読書メモ:独裁体制から民主主義へ
基本情報
『独裁体制から民主主義へ 権力に対抗するための教科書』
ジーン・シャープ 著
瀧口 範子 訳
2012年8月10日発行
実際に番組を見ることはできなかったが、「100分de名著」で取り上げられていたのを知り、興味がわき当時すぐに図書館で貸し出し予約をしてやっと読めた一冊。
構成
第1章 独裁体制に直面することの現実
第2章 交渉に潜む危険性
第3章 政治的な力は何に由来するのか?
第4章 独裁政権にも弱みがある
第5章 力を行使する
第6章 戦略計画の必要性
第7章 戦略を立案する
第8章 政治的抵抗を応用する
第9章 独裁体制を崩壊させる
第10章 永続する民主主義のための基礎作り
感想
ロシアのウクライナ侵攻等、現在も世界で紛争は続いており、少しでも勉強できればと思い、手に取った一冊。
独裁体制にも弱点があり、「非暴力」を大前提に戦略的に徹底抵抗することで独裁体制を倒すことができることを解説した本書。
独裁体制の倒し方をメインに書かれているが、「権力」への抵抗の方法論としても非常に参考になると思った。
抽象的に書かれており具体的ではないが、独裁政権にも独裁政権を成り立たせている源があり、そこには「人々の従順」があるとシャープ博士は指摘している。
人々が独裁に対して、従順ではなくなる=抵抗することで、独裁政権の源を弱体化させ崩壊させることができるとしている。
そのため、抵抗の方法は様々なあり本書の巻末に箇条書きでまとめられている。
また、「戦略」を立てることの重要性も説かれている。
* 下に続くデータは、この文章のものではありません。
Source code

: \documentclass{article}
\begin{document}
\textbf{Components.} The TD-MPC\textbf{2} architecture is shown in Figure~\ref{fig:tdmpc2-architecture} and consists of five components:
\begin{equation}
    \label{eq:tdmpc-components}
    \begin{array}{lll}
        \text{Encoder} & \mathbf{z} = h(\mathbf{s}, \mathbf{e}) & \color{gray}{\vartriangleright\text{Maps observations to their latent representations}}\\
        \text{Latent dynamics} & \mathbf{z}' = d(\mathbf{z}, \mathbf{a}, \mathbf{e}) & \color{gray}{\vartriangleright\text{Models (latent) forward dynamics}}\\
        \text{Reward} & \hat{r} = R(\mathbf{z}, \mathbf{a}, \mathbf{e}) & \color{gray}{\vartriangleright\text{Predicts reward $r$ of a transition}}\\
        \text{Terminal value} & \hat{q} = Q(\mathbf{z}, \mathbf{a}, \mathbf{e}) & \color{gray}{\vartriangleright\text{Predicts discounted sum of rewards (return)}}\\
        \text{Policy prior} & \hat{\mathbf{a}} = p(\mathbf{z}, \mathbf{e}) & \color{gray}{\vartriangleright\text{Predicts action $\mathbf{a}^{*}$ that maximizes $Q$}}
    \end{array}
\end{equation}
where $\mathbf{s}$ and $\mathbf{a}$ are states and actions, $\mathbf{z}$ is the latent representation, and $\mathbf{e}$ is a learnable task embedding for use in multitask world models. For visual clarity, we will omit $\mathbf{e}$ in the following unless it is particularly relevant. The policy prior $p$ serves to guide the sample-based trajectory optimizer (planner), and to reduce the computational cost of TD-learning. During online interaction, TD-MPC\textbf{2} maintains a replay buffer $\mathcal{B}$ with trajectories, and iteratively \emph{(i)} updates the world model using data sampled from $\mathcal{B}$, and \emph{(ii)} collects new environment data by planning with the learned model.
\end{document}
戦略を立てることで、独裁体制との闘いに備えることができ、また、独裁体制を倒した後に再び独裁体制に戻らないようにすることができる。
話が少し逸れてしまうが、大学時代に履修していた授業で、開発途上国の民主化を学ぶ講義があった。開発途上国で民主化が一旦成功しても、再び独裁体制に戻ってしまうケースがあると習ったことがある。
「経済成長」がポイントであり、民主化後も経済が軌道にのっていかないと戻ってしまうということだった。
権力に対して、徹底抵抗する方法は様々あるが、一番大事なのは人々の「覚悟」ではないかと思った。
本書内では、武力衝突や血を流すような抵抗には否定的であるが、現実的には、抵抗してすぐに成果が出るものでもない。
権力側もあらゆる手段を使ってくることが考えられるが、それでも戦い続けるには戦略に加えて、人々が「理不尽には従わない」ことを続けていく覚悟が必要になるだろう。
日本にいて、理不尽とまでは言わないまでも納得できないようことがあるが、自分自身「覚悟」は正直持てていないと思った。
日本に限ればまだ救いはあると思うが、今後どうなるかはわからない不安がある。来て欲しくないは、抵抗しないといけなくなった時にちゃんと覚悟を持てるように日々鍛錬しようと思わされた一冊であった。